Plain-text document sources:
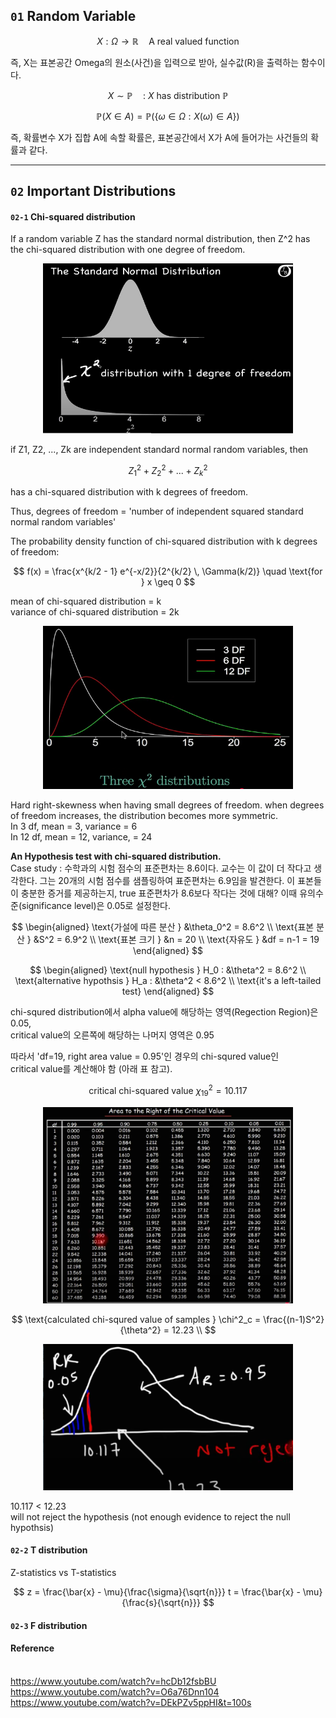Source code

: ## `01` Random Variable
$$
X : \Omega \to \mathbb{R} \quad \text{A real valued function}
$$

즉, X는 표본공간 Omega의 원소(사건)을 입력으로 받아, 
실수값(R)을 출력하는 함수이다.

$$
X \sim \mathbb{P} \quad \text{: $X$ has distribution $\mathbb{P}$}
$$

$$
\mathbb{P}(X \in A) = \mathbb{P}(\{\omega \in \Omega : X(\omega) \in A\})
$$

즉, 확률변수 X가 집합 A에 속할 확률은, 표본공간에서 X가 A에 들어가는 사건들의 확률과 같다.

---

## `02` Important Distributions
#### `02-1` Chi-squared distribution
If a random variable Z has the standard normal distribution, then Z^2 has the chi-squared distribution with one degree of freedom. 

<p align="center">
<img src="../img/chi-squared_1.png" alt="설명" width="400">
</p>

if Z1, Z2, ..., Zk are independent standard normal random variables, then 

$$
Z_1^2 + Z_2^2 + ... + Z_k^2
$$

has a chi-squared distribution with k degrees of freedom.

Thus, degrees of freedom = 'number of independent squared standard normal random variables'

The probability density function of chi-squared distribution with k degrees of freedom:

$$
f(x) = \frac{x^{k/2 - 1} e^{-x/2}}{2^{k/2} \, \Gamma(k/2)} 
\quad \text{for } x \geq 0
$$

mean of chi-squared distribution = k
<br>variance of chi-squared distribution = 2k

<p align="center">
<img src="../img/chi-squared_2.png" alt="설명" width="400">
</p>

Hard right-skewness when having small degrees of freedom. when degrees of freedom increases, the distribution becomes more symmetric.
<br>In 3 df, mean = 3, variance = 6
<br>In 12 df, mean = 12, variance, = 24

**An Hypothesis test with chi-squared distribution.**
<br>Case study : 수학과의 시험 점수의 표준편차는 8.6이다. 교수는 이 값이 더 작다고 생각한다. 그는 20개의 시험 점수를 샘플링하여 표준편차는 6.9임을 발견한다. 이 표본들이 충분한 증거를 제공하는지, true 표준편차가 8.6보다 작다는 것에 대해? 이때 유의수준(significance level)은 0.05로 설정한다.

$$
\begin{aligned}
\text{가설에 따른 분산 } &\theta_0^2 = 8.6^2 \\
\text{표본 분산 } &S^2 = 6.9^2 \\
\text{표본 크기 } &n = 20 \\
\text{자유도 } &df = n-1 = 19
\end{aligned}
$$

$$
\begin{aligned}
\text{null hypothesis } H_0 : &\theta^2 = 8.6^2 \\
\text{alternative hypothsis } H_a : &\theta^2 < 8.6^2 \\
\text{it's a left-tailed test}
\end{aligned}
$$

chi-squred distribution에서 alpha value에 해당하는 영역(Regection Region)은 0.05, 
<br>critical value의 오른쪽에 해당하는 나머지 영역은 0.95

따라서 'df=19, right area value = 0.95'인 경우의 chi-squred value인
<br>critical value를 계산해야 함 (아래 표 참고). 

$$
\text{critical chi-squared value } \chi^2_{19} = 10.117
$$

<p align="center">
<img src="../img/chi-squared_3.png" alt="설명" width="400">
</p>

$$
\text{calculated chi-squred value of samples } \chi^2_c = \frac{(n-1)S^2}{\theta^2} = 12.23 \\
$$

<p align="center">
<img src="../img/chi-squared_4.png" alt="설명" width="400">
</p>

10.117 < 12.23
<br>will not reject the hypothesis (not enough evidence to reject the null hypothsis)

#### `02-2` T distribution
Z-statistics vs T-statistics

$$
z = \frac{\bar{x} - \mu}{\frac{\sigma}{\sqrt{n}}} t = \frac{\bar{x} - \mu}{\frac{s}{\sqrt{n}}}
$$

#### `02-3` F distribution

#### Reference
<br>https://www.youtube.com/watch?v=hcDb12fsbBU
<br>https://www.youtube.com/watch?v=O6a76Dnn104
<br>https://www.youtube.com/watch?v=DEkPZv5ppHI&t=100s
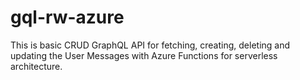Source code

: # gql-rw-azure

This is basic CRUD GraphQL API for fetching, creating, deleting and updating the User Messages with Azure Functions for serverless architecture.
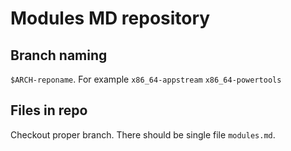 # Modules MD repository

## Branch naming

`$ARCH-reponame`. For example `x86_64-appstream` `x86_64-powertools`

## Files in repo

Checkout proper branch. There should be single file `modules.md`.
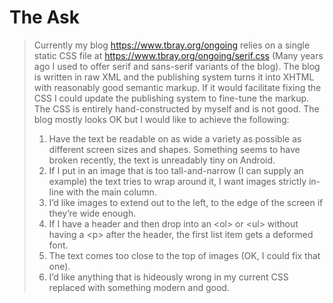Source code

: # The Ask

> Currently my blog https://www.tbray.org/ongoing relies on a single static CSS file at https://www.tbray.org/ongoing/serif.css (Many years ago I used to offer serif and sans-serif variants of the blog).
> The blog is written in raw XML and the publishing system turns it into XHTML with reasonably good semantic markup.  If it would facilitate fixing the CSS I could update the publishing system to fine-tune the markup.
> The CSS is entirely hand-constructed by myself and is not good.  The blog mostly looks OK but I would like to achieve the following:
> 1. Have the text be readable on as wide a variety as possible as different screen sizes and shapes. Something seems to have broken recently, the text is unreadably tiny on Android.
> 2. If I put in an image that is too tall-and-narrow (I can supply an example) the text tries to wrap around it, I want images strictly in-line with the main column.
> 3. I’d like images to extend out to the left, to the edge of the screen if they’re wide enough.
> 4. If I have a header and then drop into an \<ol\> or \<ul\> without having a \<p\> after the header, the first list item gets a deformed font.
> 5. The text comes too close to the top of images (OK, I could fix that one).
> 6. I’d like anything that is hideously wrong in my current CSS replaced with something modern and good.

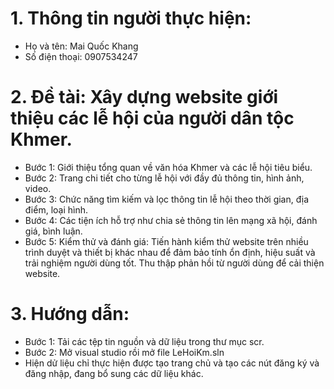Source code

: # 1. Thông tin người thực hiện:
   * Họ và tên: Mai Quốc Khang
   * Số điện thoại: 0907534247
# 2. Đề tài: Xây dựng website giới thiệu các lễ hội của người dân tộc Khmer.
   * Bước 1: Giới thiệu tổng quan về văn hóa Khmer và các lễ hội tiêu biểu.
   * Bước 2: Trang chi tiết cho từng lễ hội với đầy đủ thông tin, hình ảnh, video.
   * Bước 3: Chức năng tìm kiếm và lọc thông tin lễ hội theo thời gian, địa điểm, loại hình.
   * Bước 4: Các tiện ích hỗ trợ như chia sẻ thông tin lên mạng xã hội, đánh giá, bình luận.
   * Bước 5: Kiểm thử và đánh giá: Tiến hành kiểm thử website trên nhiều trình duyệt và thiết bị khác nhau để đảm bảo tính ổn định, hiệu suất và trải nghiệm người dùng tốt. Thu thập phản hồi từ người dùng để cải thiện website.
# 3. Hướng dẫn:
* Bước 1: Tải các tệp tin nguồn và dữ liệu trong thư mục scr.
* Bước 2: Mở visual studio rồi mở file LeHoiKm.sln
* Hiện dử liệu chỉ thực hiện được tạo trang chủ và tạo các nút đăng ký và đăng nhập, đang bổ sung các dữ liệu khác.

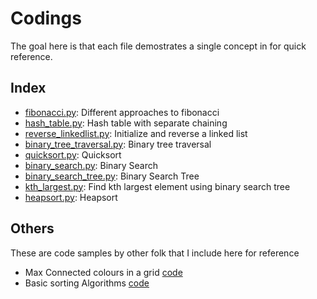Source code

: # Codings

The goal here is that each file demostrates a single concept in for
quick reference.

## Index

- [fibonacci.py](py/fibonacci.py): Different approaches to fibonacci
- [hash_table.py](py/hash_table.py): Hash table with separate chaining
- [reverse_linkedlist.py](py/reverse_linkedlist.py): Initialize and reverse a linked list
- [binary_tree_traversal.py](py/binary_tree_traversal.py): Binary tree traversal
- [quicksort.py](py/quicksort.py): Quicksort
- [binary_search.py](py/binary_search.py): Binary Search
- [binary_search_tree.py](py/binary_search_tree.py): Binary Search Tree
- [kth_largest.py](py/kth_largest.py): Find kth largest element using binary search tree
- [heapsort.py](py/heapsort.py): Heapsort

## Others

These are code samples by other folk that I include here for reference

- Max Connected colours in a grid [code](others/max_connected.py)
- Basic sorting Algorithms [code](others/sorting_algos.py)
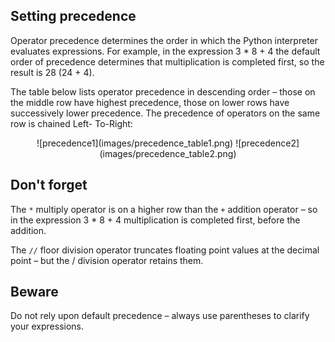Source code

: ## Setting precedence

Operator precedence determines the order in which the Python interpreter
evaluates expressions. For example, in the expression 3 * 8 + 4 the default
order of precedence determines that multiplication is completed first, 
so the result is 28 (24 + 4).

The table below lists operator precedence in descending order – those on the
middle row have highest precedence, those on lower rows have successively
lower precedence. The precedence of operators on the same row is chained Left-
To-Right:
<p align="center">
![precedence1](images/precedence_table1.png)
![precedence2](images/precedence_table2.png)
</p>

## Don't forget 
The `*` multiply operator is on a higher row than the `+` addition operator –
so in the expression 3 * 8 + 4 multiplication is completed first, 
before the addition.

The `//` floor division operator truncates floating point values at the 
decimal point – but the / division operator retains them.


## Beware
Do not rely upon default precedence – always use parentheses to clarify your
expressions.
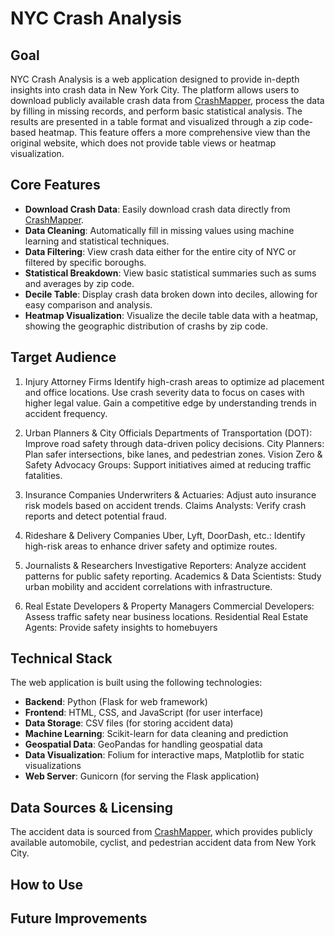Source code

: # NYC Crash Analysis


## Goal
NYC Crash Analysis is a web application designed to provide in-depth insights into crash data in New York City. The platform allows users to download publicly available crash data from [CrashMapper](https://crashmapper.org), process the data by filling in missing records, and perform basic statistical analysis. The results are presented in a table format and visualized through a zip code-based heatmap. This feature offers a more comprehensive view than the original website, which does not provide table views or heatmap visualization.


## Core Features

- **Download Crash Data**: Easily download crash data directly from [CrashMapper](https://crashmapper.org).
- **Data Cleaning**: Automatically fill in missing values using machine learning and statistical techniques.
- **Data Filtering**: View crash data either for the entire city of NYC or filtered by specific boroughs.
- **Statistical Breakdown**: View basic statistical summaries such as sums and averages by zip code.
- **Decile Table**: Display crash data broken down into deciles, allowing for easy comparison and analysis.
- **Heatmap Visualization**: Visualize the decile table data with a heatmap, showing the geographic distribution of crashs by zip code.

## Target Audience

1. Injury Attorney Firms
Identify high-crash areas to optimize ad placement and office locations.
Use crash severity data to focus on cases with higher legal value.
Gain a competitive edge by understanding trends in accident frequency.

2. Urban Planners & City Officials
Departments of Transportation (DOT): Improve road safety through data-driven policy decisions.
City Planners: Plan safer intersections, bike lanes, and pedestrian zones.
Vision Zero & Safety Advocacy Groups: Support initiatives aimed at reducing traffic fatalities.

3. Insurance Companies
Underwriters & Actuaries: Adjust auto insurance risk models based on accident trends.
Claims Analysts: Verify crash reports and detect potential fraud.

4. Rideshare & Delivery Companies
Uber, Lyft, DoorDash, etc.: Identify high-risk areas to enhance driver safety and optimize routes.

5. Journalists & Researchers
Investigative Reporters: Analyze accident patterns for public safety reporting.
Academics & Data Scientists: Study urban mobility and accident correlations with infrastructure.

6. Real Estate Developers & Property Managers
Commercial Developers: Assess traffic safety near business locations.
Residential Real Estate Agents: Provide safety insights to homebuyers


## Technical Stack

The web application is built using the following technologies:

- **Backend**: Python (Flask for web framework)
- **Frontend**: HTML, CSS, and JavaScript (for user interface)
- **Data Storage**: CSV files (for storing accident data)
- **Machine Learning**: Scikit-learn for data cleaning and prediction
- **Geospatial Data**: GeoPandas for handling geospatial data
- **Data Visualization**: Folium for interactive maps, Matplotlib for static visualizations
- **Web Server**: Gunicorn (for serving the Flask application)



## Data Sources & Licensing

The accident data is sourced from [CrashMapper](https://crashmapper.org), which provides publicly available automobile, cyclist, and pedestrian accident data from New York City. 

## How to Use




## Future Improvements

_Exercise brief_. Going by the entries above, repeat exactly the lines that start at the line with "#### Reference" and go on through the line with "This is basic". Pictures are not part of the copy.

_Expected answer_.
#### Reference
<br>https://www.youtube.com/watch?v=hcDb12fsbBU
<br>https://www.youtube.com/watch?v=O6a76Dnn104
<br>https://www.youtube.com/watch?v=DEkPZv5ppHI&t=100s
Source code

: # gql-rw-azure

This is basic CRUD GraphQL API for fetching, creating, deleting and updating the User Messages with Azure Functions for serverless architecture.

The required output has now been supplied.